WORK TO BE COMPLETED. When a line in the listing below contains the word "Organisational", return a copy of that line.

------------------------

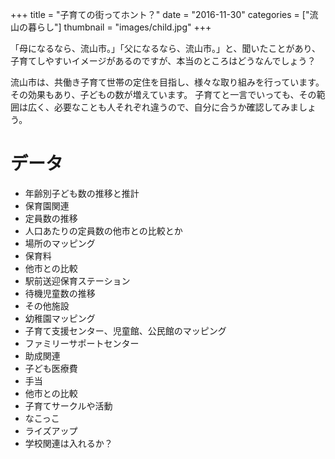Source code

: +++
title = "子育ての街ってホント？"
date = "2016-11-30"
categories = ["流山の暮らし"]
thumbnail = "images/child.jpg"
+++

「母になるなら、流山市。」「父になるなら、流山市。」と、聞いたことがあり、子育てしやすいイメージがあるのですが、本当のところはどうなんでしょう？

流山市は、共働き子育て世帯の定住を目指し、様々な取り組みを行っています。その効果もあり、子どもの数が増えています。
子育てと一言でいっても、その範囲は広く、必要なことも人それぞれ違うので、自分に合うか確認してみましょう。

# データ

- 年齢別子ども数の推移と推計
- 保育園関連
- 定員数の推移
- 人口あたりの定員数の他市との比較とか
- 場所のマッピング
- 保育料
- 他市との比較
- 駅前送迎保育ステーション
- 待機児童数の推移
- その他施設
- 幼稚園マッピング
- 子育て支援センター、児童館、公民館のマッピング
- ファミリーサポートセンター
- 助成関連
- 子ども医療費
- 手当
- 他市との比較
- 子育てサークルや活動
- なこっこ
- ライズアップ
- 学校関連は入れるか？
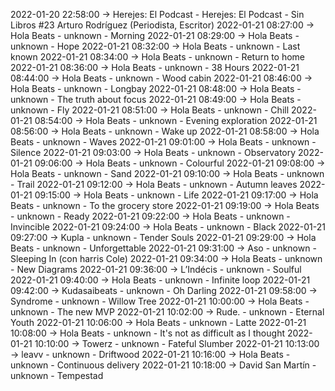 2022-01-20 22:58:00 -> Herejes: El Podcast - Herejes: El Podcast - Sin Libros #23 Arturo Rodríguez (Periodista, Escritor)
2022-01-21 08:27:00 -> Hola Beats - unknown - Morning
2022-01-21 08:29:00 -> Hola Beats - unknown - Hope
2022-01-21 08:32:00 -> Hola Beats - unknown - Last known
2022-01-21 08:34:00 -> Hola Beats - unknown - Return to home
2022-01-21 08:36:00 -> Hola Beats - unknown - 38 Hours
2022-01-21 08:44:00 -> Hola Beats - unknown - Wood cabin
2022-01-21 08:46:00 -> Hola Beats - unknown - Longbay
2022-01-21 08:48:00 -> Hola Beats - unknown - The truth about focus
2022-01-21 08:49:00 -> Hola Beats - unknown - Fly
2022-01-21 08:51:00 -> Hola Beats - unknown - Chill
2022-01-21 08:54:00 -> Hola Beats - unknown - Evening exploration
2022-01-21 08:56:00 -> Hola Beats - unknown - Wake up
2022-01-21 08:58:00 -> Hola Beats - unknown - Waves
2022-01-21 09:01:00 -> Hola Beats - unknown - Silence
2022-01-21 09:03:00 -> Hola Beats - unknown - Observatory
2022-01-21 09:06:00 -> Hola Beats - unknown - Colourful
2022-01-21 09:08:00 -> Hola Beats - unknown - Sand
2022-01-21 09:10:00 -> Hola Beats - unknown - Trail
2022-01-21 09:12:00 -> Hola Beats - unknown - Autumn leaves
2022-01-21 09:15:00 -> Hola Beats - unknown - Life
2022-01-21 09:17:00 -> Hola Beats - unknown - To the grocery store
2022-01-21 09:19:00 -> Hola Beats - unknown - Ready
2022-01-21 09:22:00 -> Hola Beats - unknown - Invincible
2022-01-21 09:24:00 -> Hola Beats - unknown - Black
2022-01-21 09:27:00 -> Kupla - unknown - Tender Souls
2022-01-21 09:29:00 -> Hola Beats - unknown - Unforgettable
2022-01-21 09:31:00 -> Aso - unknown - Sleeping In (con harris Cole)
2022-01-21 09:34:00 -> Hola Beats - unknown - New Diagrams
2022-01-21 09:36:00 -> L’Indécis - unknown - Soulful
2022-01-21 09:40:00 -> Hola Beats - unknown - Infinite loop
2022-01-21 09:42:00 -> Kudasaibeats - unknown - Oh Darling
2022-01-21 09:58:00 -> Syndrome - unknown - Willow Tree
2022-01-21 10:00:00 -> Hola Beats - unknown - The new MVP
2022-01-21 10:02:00 -> Rude. - unknown - Eternal Youth
2022-01-21 10:06:00 -> Hola Beats - unknown - Latte
2022-01-21 10:08:00 -> Hola Beats - unknown - It's not as difficult as I thought
2022-01-21 10:10:00 -> Towerz - unknown - Fateful Slumber
2022-01-21 10:13:00 -> leavv - unknown - Driftwood
2022-01-21 10:16:00 -> Hola Beats - unknown - Continuous delivery
2022-01-21 10:18:00 -> David San Martín - unknown - Tempestad
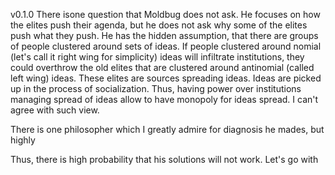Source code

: v0.1.0
There isone question that Moldbug does not ask. He focuses on how the elites push their agenda, but he does not ask why some of the elites push what they push. He has the hidden assumption, that there are groups of people clustered around sets of ideas. If people clustered around nomial (let's call it right wing for simplicity) ideas will infiltrate institutions, they could overthrow the old elites that are clustered around antinomial (called left wing) ideas. These elites are sources spreading ideas. Ideas are picked up in the process of socialization. Thus, having power over institutions managing spread of ideas allow to have monopoly for ideas spread. I can't agree with such view.

There is one philosopher which I greatly admire for diagnosis he mades, but highly 

Thus, there is high probability that his solutions will not work. Let's go with
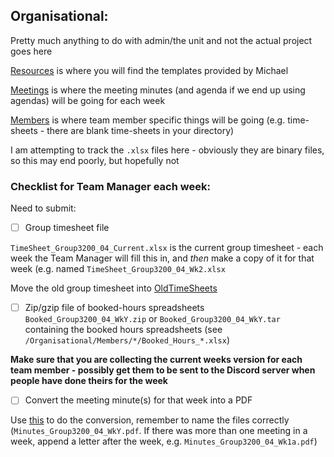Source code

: ## Organisational:
Pretty much anything to do with admin/the unit and not the actual project goes here

[Resources](/Organisational/Resources) is where you will find the templates provided by Michael

[Meetings](/Organisational/Meetings) is where the meeting minutes (and agenda if we end up using agendas) will be going for each week

[Members](/Organisational/Members) is where team member specific things will be going (e.g. time-sheets - there are blank time-sheets in your directory)

I am attempting to track the `.xlsx` files here - obviously they are binary files, so this may end poorly, but hopefully not

### Checklist for Team Manager each week:
Need to submit:

- [ ] Group timesheet file

`TimeSheet_Group3200_04_Current.xlsx` is the current group timesheet - each week the Team Manager will fill this in, and *then* make a copy of it for that week (e.g. named `TimeSheet_Group3200_04_Wk2.xlsx`

Move the old group timesheet into [OldTimeSheets](~/Organisational/OldTimeSheets)

- [ ] Zip/gzip file of booked-hours spreadsheets `Booked_Group3200_04_WkY.zip` or `Booked_Group3200_04_WkY.tar` containing the booked hours spreadsheets (see `/Organisational/Members/*/Booked_Hours_*.xlsx`)

**Make sure that you are collecting the current weeks version for each team member - possibly get them to be sent to the Discord server when people have done theirs for the week**

- [ ] Convert the meeting minute(s) for that week into a PDF

Use [this](https://www.vertopal.com/en/convert/md-gfm-to-pdf) to do the conversion, remember to name the files correctly (`Minutes_Group3200_04_WkY.pdf`. If there was more than one meeting in a week, append a letter after the week, e.g. `Minutes_Group3200_04_Wk1a.pdf`)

------------------------

EXPECTED ANSWER.
: ## Organisational:
[Resources](/Organisational/Resources) is where you will find the templates provided by Michael
[Meetings](/Organisational/Meetings) is where the meeting minutes (and agenda if we end up using agendas) will be going for each week
[Members](/Organisational/Members) is where team member specific things will be going (e.g. time-sheets - there are blank time-sheets in your directory)
Move the old group timesheet into [OldTimeSheets](~/Organisational/OldTimeSheets)
- [ ] Zip/gzip file of booked-hours spreadsheets `Booked_Group3200_04_WkY.zip` or `Booked_Group3200_04_WkY.tar` containing the booked hours spreadsheets (see `/Organisational/Members/*/Booked_Hours_*.xlsx`)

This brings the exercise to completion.